## PROBLEM TO SOLVE
A verbatim reprint of the records below is what this exercise asks for.

## DATA
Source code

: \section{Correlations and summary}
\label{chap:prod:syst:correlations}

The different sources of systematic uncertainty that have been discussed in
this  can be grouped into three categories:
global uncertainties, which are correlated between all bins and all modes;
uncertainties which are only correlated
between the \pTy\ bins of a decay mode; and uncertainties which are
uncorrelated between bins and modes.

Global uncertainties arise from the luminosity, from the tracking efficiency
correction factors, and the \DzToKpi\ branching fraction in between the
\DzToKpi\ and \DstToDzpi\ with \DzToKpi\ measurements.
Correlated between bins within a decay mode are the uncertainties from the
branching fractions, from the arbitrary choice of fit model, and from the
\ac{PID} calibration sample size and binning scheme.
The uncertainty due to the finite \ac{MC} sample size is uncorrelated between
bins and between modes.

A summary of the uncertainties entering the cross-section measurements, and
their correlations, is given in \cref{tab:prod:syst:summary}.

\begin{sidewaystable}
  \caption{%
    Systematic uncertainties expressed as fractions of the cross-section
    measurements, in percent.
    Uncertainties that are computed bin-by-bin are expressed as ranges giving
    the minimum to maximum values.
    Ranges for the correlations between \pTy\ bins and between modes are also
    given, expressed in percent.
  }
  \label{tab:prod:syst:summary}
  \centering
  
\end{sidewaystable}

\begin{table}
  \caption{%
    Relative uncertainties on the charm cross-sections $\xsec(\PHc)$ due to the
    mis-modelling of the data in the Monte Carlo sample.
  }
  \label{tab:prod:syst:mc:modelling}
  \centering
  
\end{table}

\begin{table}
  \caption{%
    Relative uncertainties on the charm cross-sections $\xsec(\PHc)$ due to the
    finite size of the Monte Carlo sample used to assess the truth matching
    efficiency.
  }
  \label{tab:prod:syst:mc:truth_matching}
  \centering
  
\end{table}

## SOLUTION
Source code

: \section{Correlations and summary}
\label{chap:prod:syst:correlations}

The different sources of systematic uncertainty that have been discussed in
this  can be grouped into three categories:
global uncertainties, which are correlated between all bins and all modes;
uncertainties which are only correlated
between the \pTy\ bins of a decay mode; and uncertainties which are
uncorrelated between bins and modes.

Global uncertainties arise from the luminosity, from the tracking efficiency
correction factors, and the \DzToKpi\ branching fraction in between the
\DzToKpi\ and \DstToDzpi\ with \DzToKpi\ measurements.
Correlated between bins within a decay mode are the uncertainties from the
branching fractions, from the arbitrary choice of fit model, and from the
\ac{PID} calibration sample size and binning scheme.
The uncertainty due to the finite \ac{MC} sample size is uncorrelated between
bins and between modes.

A summary of the uncertainties entering the cross-section measurements, and
their correlations, is given in \cref{tab:prod:syst:summary}.

\begin{sidewaystable}
  \caption{%
    Systematic uncertainties expressed as fractions of the cross-section
    measurements, in percent.
    Uncertainties that are computed bin-by-bin are expressed as ranges giving
    the minimum to maximum values.
    Ranges for the correlations between \pTy\ bins and between modes are also
    given, expressed in percent.
  }
  \label{tab:prod:syst:summary}
  \centering
  
\end{sidewaystable}

\begin{table}
  \caption{%
    Relative uncertainties on the charm cross-sections $\xsec(\PHc)$ due to the
    mis-modelling of the data in the Monte Carlo sample.
  }
  \label{tab:prod:syst:mc:modelling}
  \centering
  
\end{table}

\begin{table}
  \caption{%
    Relative uncertainties on the charm cross-sections $\xsec(\PHc)$ due to the
    finite size of the Monte Carlo sample used to assess the truth matching
    efficiency.
  }
  \label{tab:prod:syst:mc:truth_matching}
  \centering
  
\end{table}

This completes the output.